その他にも連日のように物品が持ち込まれ、いよいよ出発日が近づく頃には、8人が対面で座れると言われた広さの荷台は部屋と呼べる内装にすっかり様変わりしてしまっていた。
「……ショウさん、自重はどこに?」
「自分のための買い物ってのは初めてだったかもしれん。結構楽しかったぞ」
「え、いや、そうじゃなく……」
「言ったろ死活問題だって。日本人は電気がないと死ぬんだ」
「……」
「まぁとりあえず乗ってみろって。苦情はその後で聞く。あ、靴は脱げよ」
言われて踏み込んだ荷台は、元が木の板とは思えないほどふんわりしていた。置かれていたクッションは体が沈み込むようで怖かったが、支えられているような不思議な心地良さもある。

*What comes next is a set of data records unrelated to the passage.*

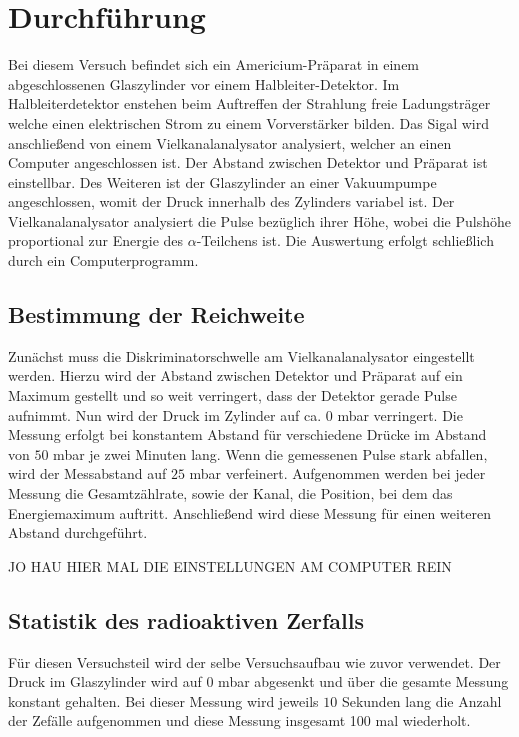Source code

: \section{Durchführung}
\label{sec:Durchführung}
    Bei diesem Versuch befindet sich ein Americium-Präparat in einem abgeschlossenen Glaszylinder vor einem Halbleiter-Detektor.
    Im Halbleiterdetektor enstehen beim Auftreffen der Strahlung freie Ladungsträger welche einen elektrischen Strom zu einem Vorverstärker 
    bilden. Das Sigal wird anschließend von einem Vielkanalanalysator analysiert, welcher an einen Computer angeschlossen ist. Der Abstand
    zwischen Detektor und Präparat ist einstellbar. Des Weiteren ist der Glaszylinder an einer Vakuumpumpe angeschlossen, womit der Druck
    innerhalb des Zylinders variabel ist. Der Vielkanalanalysator analysiert die Pulse bezüglich ihrer Höhe, wobei die Pulshöhe proportional zur Energie
    des $\alpha$-Teilchens ist. Die Auswertung erfolgt schließlich durch ein Computerprogramm.
    \subsection{Bestimmung der Reichweite}
        Zunächst muss die Diskriminatorschwelle am Vielkanalanalysator eingestellt werden. Hierzu wird der Abstand zwischen Detektor und 
        Präparat auf ein Maximum gestellt und so weit verringert, dass der Detektor gerade Pulse aufnimmt. Nun wird der Druck im Zylinder
        auf ca. $0$ mbar verringert. Die Messung erfolgt bei konstantem Abstand für verschiedene Drücke im Abstand von $50$ mbar je zwei Minuten 
        lang. Wenn die gemessenen Pulse stark abfallen, wird der Messabstand auf $25$ mbar verfeinert. Aufgenommen werden bei jeder Messung
        die Gesamtzählrate, sowie der Kanal, die Position, bei dem das Energiemaximum auftritt. 
        Anschließend wird diese Messung für einen weiteren Abstand durchgeführt. 

        JO HAU HIER MAL DIE EINSTELLUNGEN AM COMPUTER REIN
    \subsection{Statistik des radioaktiven Zerfalls}    
        Für diesen Versuchsteil wird der selbe Versuchsaufbau wie zuvor verwendet. Der Druck im Glaszylinder wird auf $0$ mbar abgesenkt und über
        die gesamte Messung konstant gehalten. Bei dieser Messung wird jeweils $10$ Sekunden lang die Anzahl der Zefälle aufgenommen und diese Messung
        insgesamt 100 mal wiederholt.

思わず目を閉じてしまっていたら、コトンと傍で音がした。
確かめると、小さなテーブルの上に白いマグカップ。中には温かくて甘いカフェオレ。
「……ダメ人間になりそうです」
「心配すんな。一週間に2日しか働かなくなったあげく、旅行準備に本気出してる俺ほどじゃねぇよ」
こうして、二人の旅の準備は着々と進んでいった。
正一郎を召喚して、こちらの世界で72日目の朝。
正一郎の世界では金曜日の帰宅後、夜8時というタイミングで出発する事にした。
こちらの世界では朝9時を過ぎた頃だった。
北門の衛兵に「無事に帰って来いよ!」と妙に感慨深く見送られ、ギルドの受付に顔を出せば「お帰りをお待ちしていますね!」とカウンター越しに身を乗り出された。
しかも何人にも。
そんなにポーションを納品する冒険者は少ないのだろか。
「モテモテじゃん」
「えぇ……」
正一郎に揶揄われて納得のいかないアズライトだったが、もっと納得がいかないのは、
「ショウさん、アズライトさんをよろしくお願いしますねっ」
「絶対に無傷で連れ帰ってください!」
と、正一郎が受付嬢達から頼まれていることだ。
おかし過ぎる。
身元保証人は自分の方だったはずだ。
依頼を受けての王都行きではなくなったが、しばらく不在になる事に変わりはない。ポーションの納品で便宜を図ってもらったこともあるので出発前の挨拶にと思ったのだが、非常に居心地が悪い。
「えっと、では、行ってきます」
「「「行ってらっしゃいませ!」」」
熱い声援。
正一郎が肩を震わせて笑っていた。
幌馬車は南門に置かれていた。
馬は貸出。王都までの行き来を共にする新しい仲間だ。
一頭にするか、二頭にするかで迷ったが、アズライトも正一郎も御者は初心者だということ。収納空間のおかげで荷物が減らせることなどから、馬力のある少しだけ御高めな馬を1頭借りる事にした。
名前はロロ。
女の子だ。
「じゃあ、行くか」
「はい!」
南門の兵にも挨拶をし、二人は並んで御者台に乗り込む。
帝都に向かう旅が始まる。
季節は春から夏へ移り変わろうとしていた。